The idea that concepts are entities existing in the head, or in particular that concepts are some kind of model or picture or image comes under attack from Wittgenstein in 'Philosophical Investigations' in his account of what it is to follow a rule. Both Platonism (the belief that concepts exist in Plato's World of Forms) and psychologism (the Lockean view) beg the question because applying a model or a picture or an image to the external world itself involves following a rule. We may think it is obvious that a sign with a sharp end 'points' in the direction of the sharp end, but that's just a convention. We learn to 'read' signs that way. There might be a country somewhere where signs are read the opposite way. Suppose you wanted to draw a diagram showing the correct way to read a sign. How do we read the diagram? Again, following a rule is essentially bound up with language knowledge and use.

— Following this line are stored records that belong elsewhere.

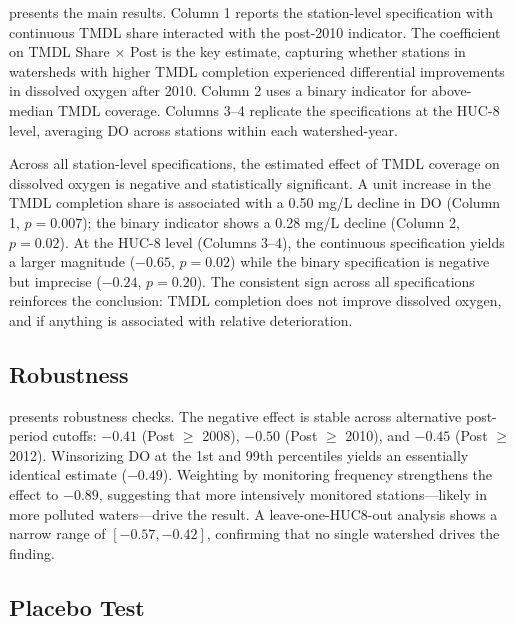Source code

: \documentclass[12pt]{article}
\begin{document}


 presents the main results. Column 1 reports the station-level specification with continuous TMDL share interacted with the post-2010 indicator. The coefficient on TMDL Share $\times$ Post is the key estimate, capturing whether stations in watersheds with higher TMDL completion experienced differential improvements in dissolved oxygen after 2010. Column 2 uses a binary indicator for above-median TMDL coverage. Columns 3--4 replicate the specifications at the HUC-8 level, averaging DO across stations within each watershed-year.

Across all station-level specifications, the estimated effect of TMDL coverage on dissolved oxygen is negative and statistically significant. A unit increase in the TMDL completion share is associated with a 0.50 mg/L decline in DO (Column 1, $p = 0.007$); the binary indicator shows a 0.28 mg/L decline (Column 2, $p = 0.02$). At the HUC-8 level (Columns 3--4), the continuous specification yields a larger magnitude ($-0.65$, $p = 0.02$) while the binary specification is negative but imprecise ($-0.24$, $p = 0.20$). The consistent sign across all specifications reinforces the conclusion: TMDL completion does not improve dissolved oxygen, and if anything is associated with relative deterioration.

\subsection{Robustness}



 presents robustness checks. The negative effect is stable across alternative post-period cutoffs: $-0.41$ (Post $\geq$ 2008), $-0.50$ (Post $\geq$ 2010), and $-0.45$ (Post $\geq$ 2012). Winsorizing DO at the 1st and 99th percentiles yields an essentially identical estimate ($-0.49$). Weighting by monitoring frequency strengthens the effect to $-0.89$, suggesting that more intensively monitored stations---likely in more polluted waters---drive the result. A leave-one-HUC8-out analysis shows a narrow range of $[-0.57, -0.42]$, confirming that no single watershed drives the finding.

\subsection{Placebo Test}


\end{document}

So in some respects it could be said that in attacking Locke, Berkeley shows himself to be more acutely aware of the problem of explaining how we use and acquire concepts, or how we are able to follow a rule. The notion that a particular idea becomes 'general in its signification' does not, however, look very useful as an alternative account of how we grasp that general signification. The bad explanation is thrown out, but what remains merely seems to beg the question.

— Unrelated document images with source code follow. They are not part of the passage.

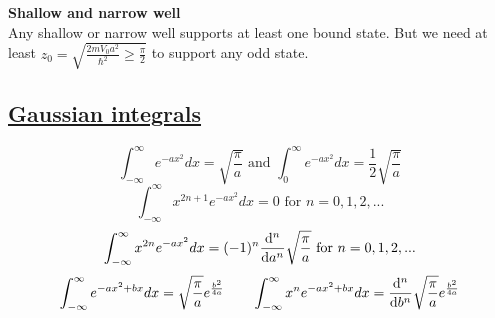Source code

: \textbf{Shallow and narrow well} \\
Any shallow or narrow well supports at least one bound state. But we need at least $z_0 = \sqrt{\frac{2mV_0 a^2}{\hbar^2} \geq \frac{\pi}{2}}$ to support any odd state.

\subsection{\underline{Gaussian integrals}}
$$\int_{-\infty}^{\infty} e^{-ax^2} dx = \sqrt{\frac{\pi}{a}} \textrm{ and } \int_{0}^{\infty} e^{-ax^2} dx = \frac{1}{2} \sqrt{\frac{\pi}{a}}$$
$$\int_{-\infty}^{\infty} x^{2n+1} e^{-ax^2} dx = 0 \textrm { for } n = 0, 1, 2, ...$$
$$\int_{-\infty}^{\infty} x^{2n} e^{-ax^2} dx = (-1)^n \dv[n]{}{a} \sqrt{\frac{\pi}{a}} \textrm{ for } n = 0, 1, 2, ...$$
$$\int_{-\infty}^{\infty} e^{-ax^2 + bx} dx = \sqrt{\frac{\pi}{a}} e^{\frac{b^2}{4a}}  \qquad  \int_{-\infty}^{\infty} x^n e^{-ax^2 + bx} dx = \dv[n]{}{b} \sqrt{\frac{\pi}{a}} e^{\frac{b^2}{4a}}$$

You are right that Berkeley's critique seems to acquire greater force if we assume an 'imagist' notion of ideas or concepts. However, psychologism like Platonism isn't wedded to the literal notion of an 'abstract image'. The idea that Plato believed, for example that the Form of Horse IS in some sense a horse (or 'looks' like a horse) came under attack from Plato himself in the '3rd Man' argument in the dialogue 'Parmenides'. In other words, Plato (at least, in his late philosophy) seems to have been fully aware that the notion of Forms as paradigms must not be taken too literally. Even so, Forms or ideas or concepts, be they in Plato's heaven or in your head, are being asked to do to much work if we think that they somehow embody a complete recipe for correct application of a general word.

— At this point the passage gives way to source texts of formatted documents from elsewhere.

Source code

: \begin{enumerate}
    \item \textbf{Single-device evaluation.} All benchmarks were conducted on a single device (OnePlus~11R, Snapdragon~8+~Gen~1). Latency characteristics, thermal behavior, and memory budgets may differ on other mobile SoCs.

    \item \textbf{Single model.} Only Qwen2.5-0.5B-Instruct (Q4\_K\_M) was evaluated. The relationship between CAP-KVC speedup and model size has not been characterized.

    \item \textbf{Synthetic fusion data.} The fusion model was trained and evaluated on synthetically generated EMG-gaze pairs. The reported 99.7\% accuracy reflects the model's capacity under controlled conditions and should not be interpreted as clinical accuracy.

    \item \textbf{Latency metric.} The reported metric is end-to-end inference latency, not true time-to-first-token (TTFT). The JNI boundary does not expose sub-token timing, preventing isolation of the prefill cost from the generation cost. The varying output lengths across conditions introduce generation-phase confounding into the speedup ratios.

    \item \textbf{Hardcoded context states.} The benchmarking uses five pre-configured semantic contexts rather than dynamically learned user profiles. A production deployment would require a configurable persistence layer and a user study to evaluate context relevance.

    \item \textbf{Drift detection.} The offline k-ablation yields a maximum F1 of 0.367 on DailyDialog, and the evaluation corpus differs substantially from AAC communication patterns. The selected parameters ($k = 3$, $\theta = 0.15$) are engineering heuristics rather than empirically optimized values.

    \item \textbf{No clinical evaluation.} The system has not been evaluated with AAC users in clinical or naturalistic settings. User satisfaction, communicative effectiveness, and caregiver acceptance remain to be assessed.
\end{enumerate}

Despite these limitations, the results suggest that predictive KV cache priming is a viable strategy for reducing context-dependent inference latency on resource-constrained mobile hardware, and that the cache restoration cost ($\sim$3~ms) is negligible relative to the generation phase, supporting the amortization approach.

You mention the main reason why Berkeley 'needed' to attack the theory of abstract ideas, namely, that Locke's doctrine aids and abets the illicit attempt to form a notion of perceptual objects existing unperceived. It is worth noting also that Berkeley uses the same line of argument against Locke's primary/ secondary quality distinction. But, as you say, this is less than compelling as an argument for Berkeley's immaterialism. There might indeed (from Berkeley's perspective) be more than one possible explanation of why we fall into the fallacious belief in the existence of 'matter'.